## Multi-classification problem


In [None]:
# Uncomment the next line to install packages
# pip install torch torchvision matplotlib pandas seaborn requests

In [None]:
import torch
import torch.nn as nn
import torch.nn.functional as F
import torchvision
import torchvision.transforms as transforms
from torch.utils.data import DataLoader, random_split
import requests
import os


import matplotlib.pyplot as plt

%matplotlib inline

## Load Data

PyTorch provides two powerful data primitives: `torch.utils.data.DataLoader` and `torch.utils.data.Dataset` that allow you to use pre-loaded datasets as well as prepare your own data. `Dataset` stores the samples and their corresponding labels, and `DataLoader` wraps an iterable around the Dataset to enable easy access to the samples.

### USPS Dataset
* Handwritten digits with 10 classes
* 16x16 pixels for each image 
* 6 000 data examples in training set, 1 291 examples in validation set, 2 007 in test set

In [None]:
url = "https://www.csie.ntu.edu.tw/~cjlin/libsvmtools/datasets/multiclass/usps.bz2"
r = requests.get(url, allow_redirects=True)
if not os.path.isdir("USPS/"):
    os.mkdir("USPS/")
open("USPS/usps.bz2", "wb").write(r.content)

In [None]:
# Loading USPS dataset from torchvision.dataset
dataset = torchvision.datasets.USPS(
    root="USPS/", train=True, transform=transforms.ToTensor(), download=False
)

In [None]:
# Get info from dataset
dataset

In [None]:
# Obtain the inputs and targets:
inputs = dataset.data
targets = dataset.targets

In [None]:
# Let's look at a data point
sample_index = 88

data_sample = dataset.data[sample_index]
target_sample = dataset.targets[sample_index]
print("Sample type and shape : ", type(data_sample), data_sample.shape)
print("Label type and value : ", type(target_sample), target_sample)

In [None]:
sample_index = 88
plt.imshow(dataset.data[sample_index], cmap=plt.cm.gray_r, interpolation="nearest")
plt.title("image label: %d" % dataset.targets[sample_index])
plt.show()

## Pytorch Tensor

Pytorch Documentation : https://pytorch.org/docs/stable/index.html

In [None]:
tensor_data_point = torch.tensor(data_sample)
print("Tensor type :", type(tensor_data_point), ", and shape : ", tensor_data_point.shape)

In [None]:
# Pyplot can manage torch Tensors
plt.imshow(tensor_data_point, cmap=plt.cm.gray_r)
plt.title("Tensor display")
plt.show()

In [None]:
# split the dataset to training and validation sets
train_set, val_set = random_split(dataset, [6000, 1291])

## Build your Neural Network
The `torch.nn` namespace provides all the building blocks you need to create your own neural network such as fully connected layers or convolutional layers etc.
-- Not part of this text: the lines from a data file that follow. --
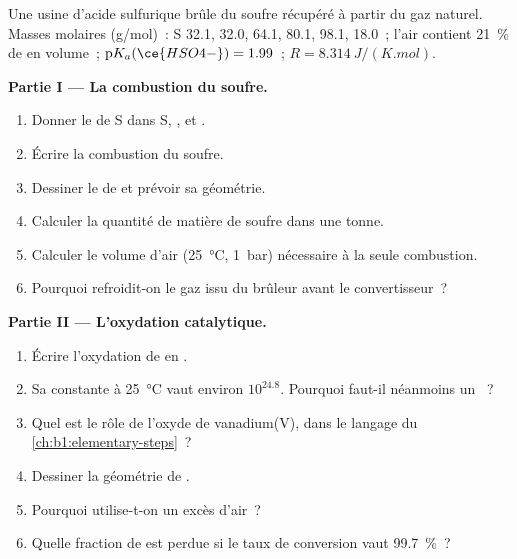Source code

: \begin{problem}
\label{pb:b1:p-block-16-18:1}
Une usine d'acide sulfurique brûle du soufre récupéré à partir du gaz
naturel. Masses molaires
(\unit{g/mol})~: S 32.1,  32.0,  64.1,  80.1,
 98.1,  18.0~; l'air contient \qty{21}{\percent} de
 en volume~; $\mathrm{p}K_a(\ce{HSO4-}) = 1.99$~; $R =
\qty{8.314}{J/(K.mol)}$.

\medskip
\noindent\textbf{Partie I --- La combustion du soufre.}
\begin{enumerate}
  \item Donner le  de S dans S, ,  et
        .
  \item Écrire la combustion du soufre.
  \item Dessiner le  de  et prévoir sa géométrie.
  \item Calculer la quantité de matière de soufre dans une tonne.
  \item Calculer le volume d'air (\qty{25}{\celsius}, \qty{1}{bar})
        nécessaire à la seule combustion.
  \item Pourquoi refroidit-on le gaz issu du brûleur avant le
        convertisseur~?
\end{enumerate}

\medskip
\noindent\textbf{Partie II --- L'oxydation catalytique.}
\begin{enumerate}[resume]
  \item Écrire l'oxydation de  en .
  \item Sa constante à \qty{25}{\celsius} vaut environ $10^{24.8}$.
        Pourquoi faut-il néanmoins un ~?
  \item Quel est le rôle de l'oxyde de vanadium(V), dans le langage du
        \cref{ch:b1:elementary-steps}~?
  \item Dessiner la géométrie de .
  \item Pourquoi utilise-t-on un excès d'air~?
  \item Quelle fraction de  est perdue si le taux de conversion
        vaut \qty{99.7}{\percent}~?
\end{enumerate}


\end{problem}
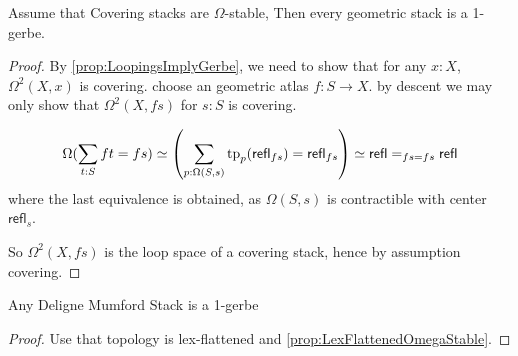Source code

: \documentclass{article}
\newcommand{\refl}{\mathsf{refl}}
\begin{document}
\begin{theorem}
	Assume that Covering stacks are $\Omega$-stable, %
	Then every geometric stack is a 1-gerbe. %
\end{theorem}
\begin{proof}
	By \ref{prop:LoopingsImplyGerbe}, we need to show that for any $x : X$, $\Omega^2(X,x)$ is covering.
	choose an geometric atlas $f : S \to X$. by descent we may only show that $\Omega^2(X , fs)$ for $s : S$ is covering.
	
	\[
	\Omega(\sum_{t : S} ft = fs) \simeq \left (\sum_{p : \Omega(S,s)} \tp_p (\refl_{f s}) = \refl_{f s} \right) \simeq \refl =_{f s = f s} \refl
	\]
	where the last equivalence is obtained, as $\Omega(S,s)$ is contractible with center $\refl_s$.
	
	So $\Omega^2(X,fs)$ is the loop space of a covering stack, hence by assumption covering.
\end{proof}
\begin{corollary}
	Any Deligne Mumford Stack is a 1-gerbe
\end{corollary}
\begin{proof}
	Use that \etale topology is lex-flattened and \ref{prop:LexFlattenedOmegaStable}.
\end{proof}
\end{document}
We define our neural network by subclassing `nn.Module`, and the neural network layers are initialized in **\__init\__**. Every `nn.Module` subclass implements the operations on input data in the **forward** method.

Inheritance in Python (https://www.programiz.com/python-programming/inheritance)

In [None]:
class Model(nn.Module):
    """A simple feedforward neural network for multi-class classification.

    This model consists of two fully connected layers with ReLU activation
    for the hidden layer and softmax activation for the output layer.

    Attributes
    ----------
    l1 : nn.Linear
        First linear layer mapping input (256) to hidden layer (100).
    l2 : nn.Linear
        Second linear layer mapping hidden layer (100) to output (10 classes).
    """

    def __init__(self) -> None:
        """Initialize the Model with two linear layers."""
        super(Model, self).__init__()
        # We allocate space for the weights
        self.l1 = nn.Linear(16 * 16, 100)
        self.l2 = nn.Linear(100, 10)
        # Input size is 16*16, output size should be the same with the number of classes

    def forward(self, inputs: torch.Tensor) -> torch.Tensor:
        """Perform forward pass through the network.

        Parameters
        ----------
        inputs : torch.Tensor
            Input tensor of shape (batch_size, 256) representing flattened images.

        Returns
        -------
        torch.Tensor
            Output tensor of shape (batch_size, 10) with class probabilities
            (softmax normalized).
        """
        h = F.relu(
            self.l1(inputs)
        )  # You can put anything, as long as its Pytorch functions
        outputs = F.softmax(
            self.l2(h), dim=1
        )  # Use softmax as the activation function for the last layer
        return outputs

Description of AutoGrad (https://pytorch.org/docs/stable/notes/autograd.html)

### Instantiation and forward call

In [None]:
# We initialize the Model class
my_model = Model()  # it calls the init method
print(" - What is the type of my_model ?", type(my_model))
print("=" * 50)
print(" - Description of the internal of the Network :", my_model)
print("=" * 50)
print(
    " - Content of the first Layer :",
    my_model.l1.weight,
)

In [None]:
# Shape of the Linear Layer
print("A :", my_model.l1.weight.shape, " b : ", my_model.l1.bias.shape)

In [None]:
# Let's explore the forward pass
example_batch_size = 3
example_loader = DataLoader(dataset, batch_size=example_batch_size, shuffle=True)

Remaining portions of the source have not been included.